Portrait | Samedi sur la place des Nations, un riche exilé français a fustigé les dérives du capitalisme. Rencontre.
Sophie Roselli | 20.10.2011 | 00:00
La porte s’ouvre sur le trophée de chasse d’un coudou, sur deux statues de panthères noires au pied d’un escalier et sur Xavier Kemlin. «Bienvenue à la BNP!» lance-t-il en souriant. Une façon de relativiser: c’est la banque qui possède sa villa du XVIIIe siècle cachée au milieu de la campagne genevoise. Il est riche, oui, mais il se réclame du mouvement des «indignés». Il s’en est expliqué samedi devant quelque 300 personnes réunies sur l’esplanade de la place des Nations, recevant même des applaudissements. Qui est ce personnage atypique et que cherche-t-il?

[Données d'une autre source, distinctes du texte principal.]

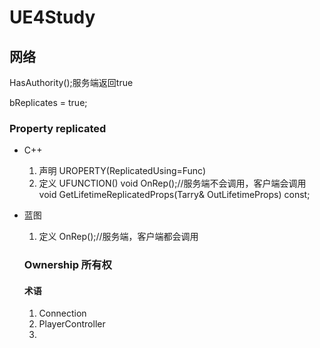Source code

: # UE4Study
## 网络
HasAuthority();服务端返回true

bReplicates = true;
### Property replicated
- C++
  1. 声明
    UROPERTY(ReplicatedUsing=Func)
  2. 定义
    UFUNCTION()
    void OnRep();//服务端不会调用，客户端会调用
    void GetLifetimeReplicatedProps(Tarry<FLifetimeProperty>& OutLifetimeProps) const;
  
- 蓝图
  1. 定义
    OnRep();//服务端，客户端都会调用

  ### Ownership 所有权
  #### 术语
  
    1. Connection
    2. PlayerController
    3.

«Rassurez-vous, je ne suis pas un illuminé!» sourit-il en écarquillant ses yeux bleus. Son arrière-grand-père, Geoffroy Guichard, a fondé le groupe Casino. Son grand-père, François Kemlin, a dirigé un réseau de résistance. Lui a construit sa carrière dans la grande distribution en commençant dans les rayonnages, pour finir directeur des achats chez Casino. A 40 ans, il «prend sa retraite», quitte son domaine à Saint-Etienne avec sa femme et ses quatre enfants pour s’exiler en Suisse. Aujourd’hui âgé de 54 ans, l’homme au visage poupon reste actif comme administrateur et petit actionnaire dans «trois ou quatre» entreprises, dont le groupe Carrefour.
Grève de la faim
Le numéro 2 mondial de la distribution est l’une des cibles de ce chasseur. Il défend les salariés et petits actionnaires. Un combat intéressé, puisqu’il s’estime lui-même lésé, empêtré dans un combat judiciaire, réclamant depuis six ans la nomination d’un expert indépendant. Fin septembre, il fonce au siège à Paris et entreprend «la première grève de la faim de riche». Au bout de dix jours, il rejoint sa famille, qui digère mal cette fronde.
Pas un spéculateur
Son indignation vise aussi le système bancaire. «Je ne veux pas la révolution, mais je dis qu’il y a des dérives inacceptables.» Il prône un «système capitaliste plus responsable en corrigeant les excès», notamment par la création d’une autorité indépendante européenne de contrôle des banques, la taxe Tobin sur les transactions financières.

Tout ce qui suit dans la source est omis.